Opening Day: A Day of Tradition


It’s that wonderful time of year again. No matter what team you prefer, you can be optimistic about the season ahead. No matter what moves your team made in the off season, it’s Opening Day and everyone is tied for first place. Here in the Bronx though, we know something that others don’t realize. No matter what moves your team made and no matter what “Sports Illustrated” says, this is our house and this is our time. Opening Day in the Bronx marks the beginning of a new pursuit for another championship. That’s because as far as we are concerned, the World Series has a home, and it’s home is on 161st Street and River Avenue. Welcome to the Bronx, where Opening Day might as well be a holiday.

Yankee Baseball is deeply rooted in the Bronx. The Yankee’s began their storied history with a brief stint as the Baltimore Orioles. They were formed in 1901 as one of the American League’s original eight teams.
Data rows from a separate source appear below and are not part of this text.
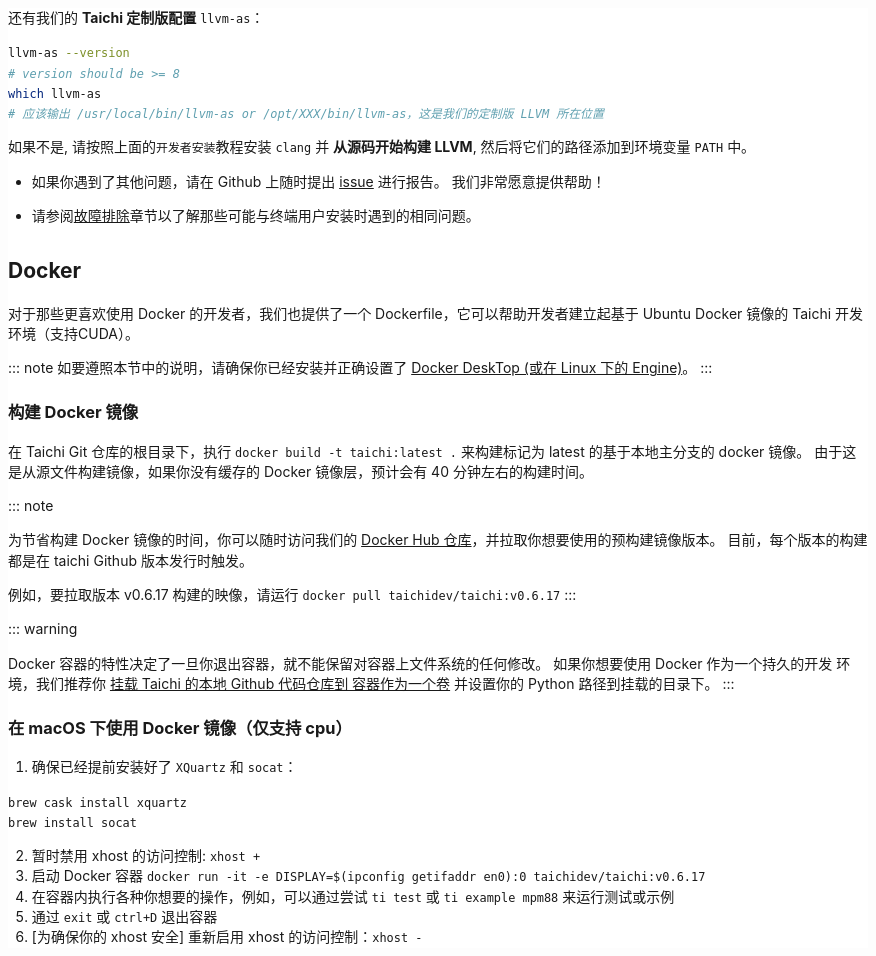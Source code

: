  还有我们的 **Taichi 定制版配置** `llvm-as`：

  ```bash
  llvm-as --version
  # version should be >= 8
  which llvm-as
  # 应该输出 /usr/local/bin/llvm-as or /opt/XXX/bin/llvm-as，这是我们的定制版 LLVM 所在位置
  ```

  如果不是, 请按照上面的`开发者安装`教程安装 `clang` 并 **从源码开始构建 LLVM**, 然后将它们的路径添加到环境变量 `PATH` 中。

- 如果你遇到了其他问题，请在 Github 上随时提出 [issue](https://github.com/taichi-dev/taichi/issues/new?labels=potential+bug&template=bug_report.md) 进行报告。 我们非常愿意提供帮助！

- 请参阅[故障排除](../documentation/overview/install.md#troubleshooting)章节以了解那些可能与终端用户安装时遇到的相同问题。

## Docker

对于那些更喜欢使用 Docker 的开发者，我们也提供了一个 Dockerfile，它可以帮助开发者建立起基于 Ubuntu Docker 镜像的 Taichi 开发环境（支持CUDA）。

::: note
如要遵照本节中的说明，请确保你已经安装并正确设置了 [Docker DeskTop (或在 Linux 下的 Engine)](https://www.docker.com/products/docker-desktop)。
:::

### 构建 Docker 镜像

在 Taichi Git 仓库的根目录下，执行 `docker build -t taichi:latest .` 来构建标记为 latest 的基于本地主分支的 docker 镜像。 由于这是从源文件构建镜像，如果你没有缓存的 Docker 镜像层，预计会有 40 分钟左右的构建时间。

::: note

为节省构建 Docker 镜像的时间，你可以随时访问我们的 [Docker Hub 仓库](https://hub.docker.com/r/taichidev/taichi)，并拉取你想要使用的预构建镜像版本。 目前，每个版本的构建都是在 taichi Github 版本发行时触发。

例如，要拉取版本 v0.6.17 构建的映像，请运行 `docker pull taichidev/taichi:v0.6.17`
:::

::: warning

Docker 容器的特性决定了一旦你退出容器，就不能保留对容器上文件系统的任何修改。 如果你想要使用 Docker 作为一个持久的开发 环境，我们推荐你 [挂载 Taichi 的本地 Github 代码仓库到 容器作为一个卷](https://docs.docker.com/storage/volumes/) 并设置你的 Python 路径到挂载的目录下。
:::

### 在 macOS 下使用 Docker 镜像（仅支持 cpu）

1.  确保已经提前安装好了 `XQuartz` 和 `socat`：

```bash
brew cask install xquartz
brew install socat
```

2.  暂时禁用 xhost 的访问控制: `xhost +`
3.  启动 Docker 容器 `docker run -it -e DISPLAY=$(ipconfig getifaddr en0):0 taichidev/taichi:v0.6.17`
4.  在容器内执行各种你想要的操作，例如，可以通过尝试 `ti test` 或 `ti example mpm88` 来运行测试或示例
5.  通过 `exit` 或 `ctrl+D` 退出容器
6.  [为确保你的 xhost 安全] 重新启用 xhost 的访问控制：`xhost -`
The organization moved to New York shortly after, in 1903. In upper Manhattan’s Hilltop Park, they played as the Highlanders until 1913 when the team’s official name was changed to the Yankees. In 1923, the Yankees moved directly across the Harlem River into the Bronx. Yankee Stadium was opened and there it stayed until 2008 when its heir was built. Bronx natives as well as other Yankee fans, have packed the house year after year starting with Opening Day on April 18, 1923. Not much has changed in that regard since that day. Yankee fans are among the most loyal fans in baseball. Despite the traditional weekday scheduling, Opening Day in the Bronx promises to be a max capacity event.

If you are a Yankee fan then you know what I’m talking about. It’s that day of the year when the kids get to play hooky from school while the adults play hooky from work. It’s a day for tradition, and we as Yankee fans know a thing or two about tradition. Every year, my brother, my friends and I get bleacher seats for the home opener. We all take the day off and wake up early. We meet at my house for breakfast and then its onto the train and down to Stan’s. We get to the bar no later than 9:30am because after all, we are celebrating our holiday. Stan’s is a haven for Yankee die hards, especially on this particular day. Everyone is there for the same reasons; eat, drink and be Yankee fans.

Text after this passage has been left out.